Vatican softens tone toward gays and lesbians

ROME (CNN) - The Vatican said Thursday that gays and lesbians must be treated with respect, their children may be baptized in the church, and admitted that Catholic priests are sometimes unsure about how to deal with same-sex couples.

There is a “certain unease at the challenge of accepting these people with a merciful spirit and, at the same time, holding to the moral teaching of the Church,” the Vatican said in a document, called an Instrumentum Laboris.

The 75-page document is a compilation of the results of a survey sent to 114 bishops’ conferences around the world. Cardinal Lorenzo Baldisseri, General Secretary of the Synod, said that 85% of the conferences responded to the survey.

The document will be used as a guideline for discussions at the synod, a meeting of top Catholic bishops convened by Pope Francis, to be held in Rome in October.

The official name of the synod is "The Pastoral Challenges of the Family in the Context of Evangelization."

Another synod to be held in October 2015, will provide further reflection on the questions before presenting a final document to the Pope.

Well before the Vatican released Thursday's document, a national bishops' conference in Germany and Switzerland said their surveys exposed a wide gap between church teaching and lay Catholics' personal views.

"Most of the baptized have an image of the church that, on the one hand, is family friendly in its attitude, whilst at the same time considering her sexual morality to be unrealistic," the German bishops said, according to National Catholic Reporter.

Bishops in the United States declined to make their survey results public.

While the Vatican document release Thursday does not change church teaching on homosexuality, it aligns with Pope Francis' softer tone toward gays and lesbians, made famous last July with his question, "Who am I to judge?"

The document firmly rejects gay marriage, for instance, but also said Catholics leaders, “are trying to find a balance between the Church’s teaching on the family and a respectful, non-judgmental attitude towards people living in such unions.”
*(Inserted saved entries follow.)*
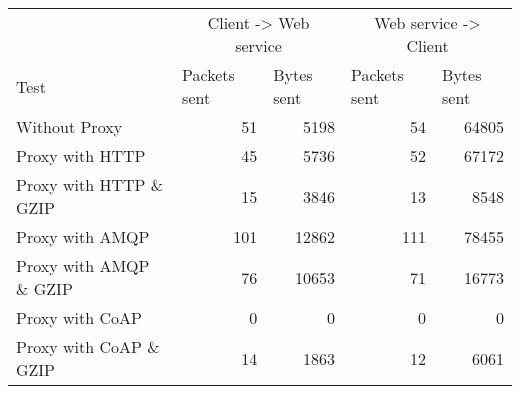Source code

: \begin{tabular}{lrrrr}
\hline
\multicolumn{1}{l}{}                  & \multicolumn{2}{c}{Client -> Web service}                           & \multicolumn{2}{c}{Web service -> Client}                           \\
\multicolumn{1}{l}{Test} & \multicolumn{1}{l}{Packets sent} & \multicolumn{1}{l}{Bytes sent} & \multicolumn{1}{l}{Packets sent} & \multicolumn{1}{l}{Bytes sent} \\ \hline
Without Proxy                   & 51             & 5198           & 54             & 64805          \\
Proxy with HTTP                 & 45             & 5736           & 52             & 67172          \\
Proxy with HTTP \& GZIP         & 15             & 3846           & 13             & 8548           \\
Proxy with AMQP                 & 101            & 12862          & 111            & 78455          \\
Proxy with AMQP \& GZIP         & 76             & 10653          & 71             & 16773          \\
Proxy with CoAP                 & 0              & 0              & 0              & 0              \\
Proxy with CoAP \& GZIP         & 14             & 1863           & 12             & 6061           \\
\end{tabular}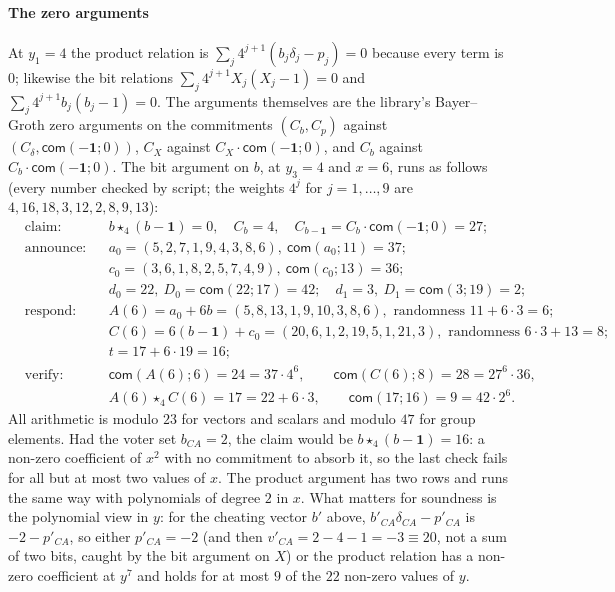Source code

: \documentclass[11pt,a4paper]{article}
\newcommand{\com}{\mathsf{com}}
\theoremstyle{remark}
\begin{document}
\paragraph{The zero arguments} At $y_1 = 4$ the product relation is
$\sum_{j} 4^{j+1} (b_j \delta_j - p_j) = 0$ because every term is $0$;
likewise the bit relations $\sum_j 4^{j+1} X_j (X_j - 1) = 0$ and $\sum_j
4^{j+1} b_j (b_j - 1) = 0$. The arguments themselves are the library's
Bayer--Groth zero arguments on the commitments $(C_b, C_p)$ against
$(C_\delta, \com(-\mathbf{1}; 0))$, $C_X$ against $C_X \cdot
\com(-\mathbf{1}; 0)$, and $C_b$ against $C_b \cdot \com(-\mathbf{1};
0)$. The bit argument on $b$, at $y_3 = 4$ and $x = 6$, runs as follows
(every number checked by script; the weights $4^j$ for $j = 1, \ldots, 9$
are $4, 16, 18, 3, 12, 2, 8, 9, 13$):
\begin{align*}
  &\text{claim:} && b \star_4 (b - \mathbf{1}) = 0, \quad C_b = 4, \quad
     C_{b - \mathbf{1}} = C_b \cdot \com(-\mathbf{1}; 0) = 27;\\
  &\text{announce:} && a_0 = (5,2,7,1,9,4,3,8,6),\ \com(a_0; 11) = 37;\\
  & && c_0 = (3,6,1,8,2,5,7,4,9),\ \com(c_0; 13) = 36;\\
  & && d_0 = 22,\ D_0 = \com(22; 17) = 42; \quad d_1 = 3,\ D_1 = \com(3; 19) = 2;\\
  &\text{respond:} && A(6) = a_0 + 6b = (5,8,13,1,9,10,3,8,6), \text{ randomness } 11 + 6 \cdot 3 = 6;\\
  & && C(6) = 6(b - \mathbf{1}) + c_0 = (20,6,1,2,19,5,1,21,3), \text{ randomness } 6 \cdot 3 + 13 = 8;\\
  & && t = 17 + 6 \cdot 19 = 16;\\
  &\text{verify:} && \com(A(6); 6) = 24 = 37 \cdot 4^6, \qquad
     \com(C(6); 8) = 28 = 27^6 \cdot 36,\\
  & && A(6) \star_4 C(6) = 17 = 22 + 6 \cdot 3, \qquad \com(17; 16) = 9 = 42 \cdot 2^6 .
\end{align*}
All arithmetic is modulo $23$ for vectors and scalars and modulo $47$ for
group elements. Had the voter set $b_{CA} = 2$, the claim would be $b
\star_4 (b - \mathbf{1}) = 16$: a non-zero coefficient of $x^2$ with no
commitment to absorb it, so the last check fails for all but at most two
values of $x$. The product argument has two rows and runs the same way
with polynomials of degree $2$ in $x$. What matters for soundness is the
polynomial view in $y$: for the cheating
vector $b'$ above, $b'_{CA} \delta_{CA} - p'_{CA}$ is $-2 - p'_{CA}$, so
either $p'_{CA} = -2$ (and then $v'_{CA} = 2 - 4 - 1 = -3 \equiv 20$, not
a sum of two bits, caught by the bit argument on $X$) or the product
relation has a non-zero coefficient at $y^{7}$ and holds for at most $9$
of the $22$ non-zero values of $y$.
\end{document}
“A distinction must be made,” the Instrumentum Laboris says, “between those who have made a personal, and often painful, choice and live that choice discreetly so as not to give scandal to others, and those whose behavior promotes and actively – often aggressively – calls attention to it.”

One suggestion recommends, “not using phrases such as ‘gay’, ‘lesbian’ or ‘homosexual’ to define a person’s identity,” in order to “take every aspect of the person into consideration.”

Another suggestion is a “theological study in dialogue with the human sciences to develop a multi-faceted look at the phenomenon of homosexuality.”

The document also emphasizes that when gay couples request baptism for their children, “the child must be received with the same care, tenderness and concern which is given to other children.”

Other topics to be addressed at the Synod include contraception, and in vitro fertilization, cohabitation, separated, divorced and remarried persons, and teen mothers.